[Dataset entries Boundary: Start]

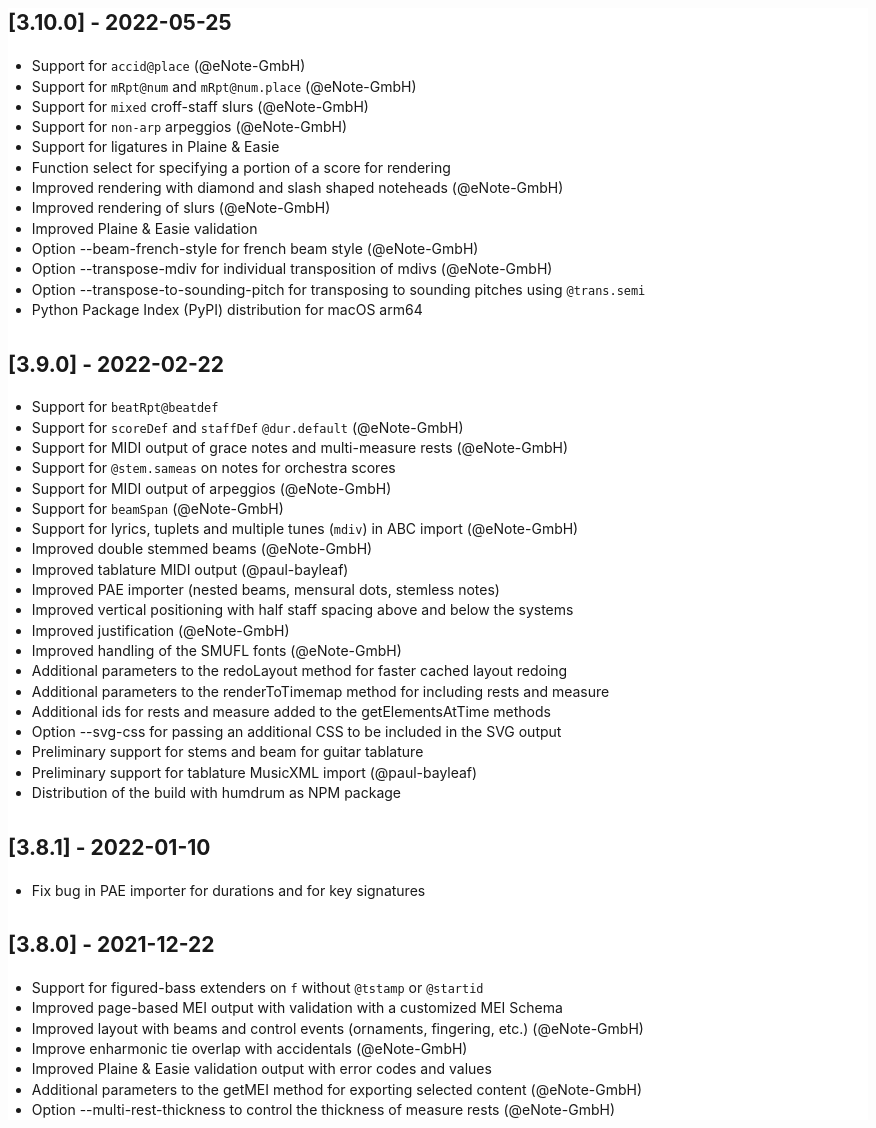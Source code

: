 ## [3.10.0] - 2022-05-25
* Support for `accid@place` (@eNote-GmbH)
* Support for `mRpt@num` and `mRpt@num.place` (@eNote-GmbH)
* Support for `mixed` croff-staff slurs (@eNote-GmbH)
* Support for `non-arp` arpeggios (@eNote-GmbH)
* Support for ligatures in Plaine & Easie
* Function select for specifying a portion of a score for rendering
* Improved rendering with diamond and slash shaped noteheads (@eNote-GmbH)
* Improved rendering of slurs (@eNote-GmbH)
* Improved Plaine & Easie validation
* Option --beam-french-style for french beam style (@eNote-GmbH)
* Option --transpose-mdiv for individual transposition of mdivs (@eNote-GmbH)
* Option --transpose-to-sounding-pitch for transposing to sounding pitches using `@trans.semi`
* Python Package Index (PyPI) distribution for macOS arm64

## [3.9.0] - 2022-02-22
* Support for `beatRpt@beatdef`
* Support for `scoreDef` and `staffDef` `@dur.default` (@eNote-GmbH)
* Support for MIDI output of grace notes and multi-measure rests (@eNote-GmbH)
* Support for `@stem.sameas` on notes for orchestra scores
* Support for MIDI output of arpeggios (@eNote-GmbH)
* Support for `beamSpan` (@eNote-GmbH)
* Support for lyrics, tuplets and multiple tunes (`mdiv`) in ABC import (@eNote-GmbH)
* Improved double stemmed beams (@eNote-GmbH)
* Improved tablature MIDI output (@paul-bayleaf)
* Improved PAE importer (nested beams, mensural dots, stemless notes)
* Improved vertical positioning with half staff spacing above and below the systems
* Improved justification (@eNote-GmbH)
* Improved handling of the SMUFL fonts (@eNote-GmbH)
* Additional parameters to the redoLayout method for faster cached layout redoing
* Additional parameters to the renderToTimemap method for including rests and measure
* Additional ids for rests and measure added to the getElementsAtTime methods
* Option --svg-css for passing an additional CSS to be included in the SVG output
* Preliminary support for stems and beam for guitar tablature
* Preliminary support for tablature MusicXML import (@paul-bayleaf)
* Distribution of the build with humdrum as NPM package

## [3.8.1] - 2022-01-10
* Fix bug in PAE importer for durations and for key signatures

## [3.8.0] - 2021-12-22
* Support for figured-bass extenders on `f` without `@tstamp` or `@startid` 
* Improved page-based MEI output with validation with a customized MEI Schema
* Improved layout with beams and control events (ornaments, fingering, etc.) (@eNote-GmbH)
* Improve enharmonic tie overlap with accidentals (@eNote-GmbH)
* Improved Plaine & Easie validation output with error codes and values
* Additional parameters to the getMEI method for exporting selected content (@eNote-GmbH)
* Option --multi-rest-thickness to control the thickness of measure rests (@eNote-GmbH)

[Dataset entries Boundary: End]
[Dataset entries Boundary: Start]

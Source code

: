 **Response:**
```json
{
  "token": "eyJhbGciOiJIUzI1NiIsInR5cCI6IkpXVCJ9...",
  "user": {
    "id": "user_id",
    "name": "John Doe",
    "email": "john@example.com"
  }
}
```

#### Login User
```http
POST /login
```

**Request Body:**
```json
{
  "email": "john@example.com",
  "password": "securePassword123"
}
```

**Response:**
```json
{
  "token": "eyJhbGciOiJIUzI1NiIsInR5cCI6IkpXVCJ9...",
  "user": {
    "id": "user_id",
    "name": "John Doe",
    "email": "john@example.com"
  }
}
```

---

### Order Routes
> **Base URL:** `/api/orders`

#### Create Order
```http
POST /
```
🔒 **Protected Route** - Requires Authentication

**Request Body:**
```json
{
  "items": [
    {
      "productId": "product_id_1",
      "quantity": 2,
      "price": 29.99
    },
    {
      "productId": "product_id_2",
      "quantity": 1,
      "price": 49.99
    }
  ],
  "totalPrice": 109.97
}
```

[Dataset entries Boundary: End]
[Dataset entries Boundary: Start]

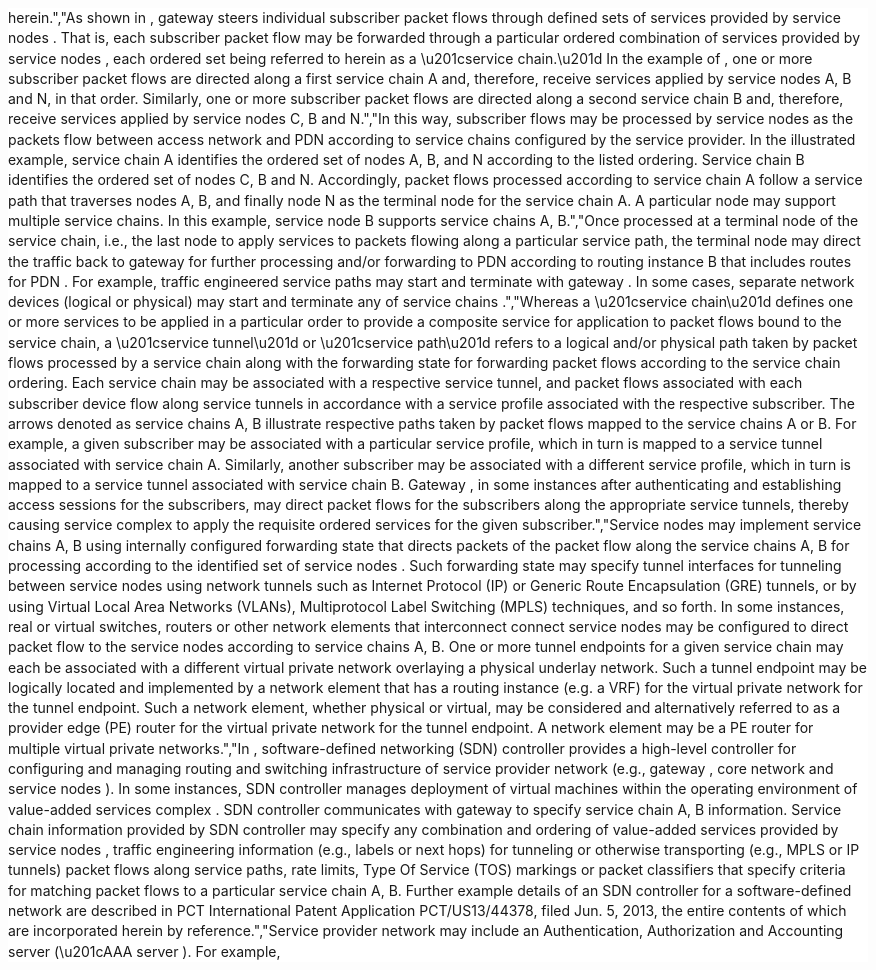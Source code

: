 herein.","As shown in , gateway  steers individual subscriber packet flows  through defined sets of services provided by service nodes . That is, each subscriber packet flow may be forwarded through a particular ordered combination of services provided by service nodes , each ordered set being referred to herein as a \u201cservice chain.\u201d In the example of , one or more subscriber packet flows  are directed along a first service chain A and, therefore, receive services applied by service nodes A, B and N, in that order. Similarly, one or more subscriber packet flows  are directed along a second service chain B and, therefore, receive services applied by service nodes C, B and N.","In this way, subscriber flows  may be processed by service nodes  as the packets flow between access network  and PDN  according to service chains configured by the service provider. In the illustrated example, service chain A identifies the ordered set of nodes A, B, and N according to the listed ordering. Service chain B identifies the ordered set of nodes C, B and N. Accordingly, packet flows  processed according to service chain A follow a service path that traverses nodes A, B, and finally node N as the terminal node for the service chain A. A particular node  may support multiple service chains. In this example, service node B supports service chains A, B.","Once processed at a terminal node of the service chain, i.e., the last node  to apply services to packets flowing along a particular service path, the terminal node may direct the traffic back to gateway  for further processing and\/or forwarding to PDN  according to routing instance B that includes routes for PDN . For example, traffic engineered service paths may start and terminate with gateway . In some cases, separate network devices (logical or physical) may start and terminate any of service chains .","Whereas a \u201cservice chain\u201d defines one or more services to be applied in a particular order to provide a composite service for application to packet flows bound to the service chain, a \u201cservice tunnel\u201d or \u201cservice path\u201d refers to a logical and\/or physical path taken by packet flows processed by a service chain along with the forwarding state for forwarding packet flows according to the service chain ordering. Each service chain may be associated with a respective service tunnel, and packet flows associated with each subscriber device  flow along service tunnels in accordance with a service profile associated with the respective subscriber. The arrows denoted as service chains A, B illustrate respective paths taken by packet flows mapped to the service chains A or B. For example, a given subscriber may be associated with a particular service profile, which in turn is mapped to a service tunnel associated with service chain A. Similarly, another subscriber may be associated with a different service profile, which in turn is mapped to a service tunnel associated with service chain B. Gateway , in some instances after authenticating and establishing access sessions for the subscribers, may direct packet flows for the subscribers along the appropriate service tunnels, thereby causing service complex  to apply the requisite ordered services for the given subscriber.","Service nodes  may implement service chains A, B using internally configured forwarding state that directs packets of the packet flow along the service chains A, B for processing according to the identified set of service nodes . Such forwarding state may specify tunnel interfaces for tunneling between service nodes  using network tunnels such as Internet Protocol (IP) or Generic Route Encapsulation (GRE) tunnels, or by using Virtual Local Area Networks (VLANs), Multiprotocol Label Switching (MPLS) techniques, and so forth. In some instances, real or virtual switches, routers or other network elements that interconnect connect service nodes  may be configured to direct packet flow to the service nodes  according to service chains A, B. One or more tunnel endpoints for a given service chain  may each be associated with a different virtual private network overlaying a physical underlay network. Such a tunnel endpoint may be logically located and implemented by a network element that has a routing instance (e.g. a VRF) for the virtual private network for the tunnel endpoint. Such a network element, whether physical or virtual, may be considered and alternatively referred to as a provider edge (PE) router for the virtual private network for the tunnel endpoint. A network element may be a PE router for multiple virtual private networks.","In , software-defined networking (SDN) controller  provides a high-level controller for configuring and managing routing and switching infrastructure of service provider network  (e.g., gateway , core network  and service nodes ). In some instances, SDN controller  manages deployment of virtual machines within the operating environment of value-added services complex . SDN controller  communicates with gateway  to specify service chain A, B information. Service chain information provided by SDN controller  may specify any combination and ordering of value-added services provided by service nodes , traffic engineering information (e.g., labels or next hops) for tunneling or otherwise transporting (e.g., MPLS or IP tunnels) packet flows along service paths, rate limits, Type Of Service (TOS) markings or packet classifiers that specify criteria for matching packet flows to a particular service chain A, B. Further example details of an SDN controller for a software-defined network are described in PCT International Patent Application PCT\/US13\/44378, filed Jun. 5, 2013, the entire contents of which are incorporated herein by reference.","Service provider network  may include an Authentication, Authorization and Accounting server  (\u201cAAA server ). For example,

[Dataset entries Boundary: End]

▶ **Task item**:
With the line holding "fingering, etc.) (@eNote-GmbH)" as the first and the line holding "of measure rests (@eNote-GmbH)" as the last, please transcribe exactly the lines of the material above in that range and nothing else.

▶ **Exercise response**:
* Improved layout with beams and control events (ornaments, fingering, etc.) (@eNote-GmbH)
* Improve enharmonic tie overlap with accidentals (@eNote-GmbH)
* Improved Plaine & Easie validation output with error codes and values
* Additional parameters to the getMEI method for exporting selected content (@eNote-GmbH)
* Option --multi-rest-thickness to control the thickness of measure rests (@eNote-GmbH)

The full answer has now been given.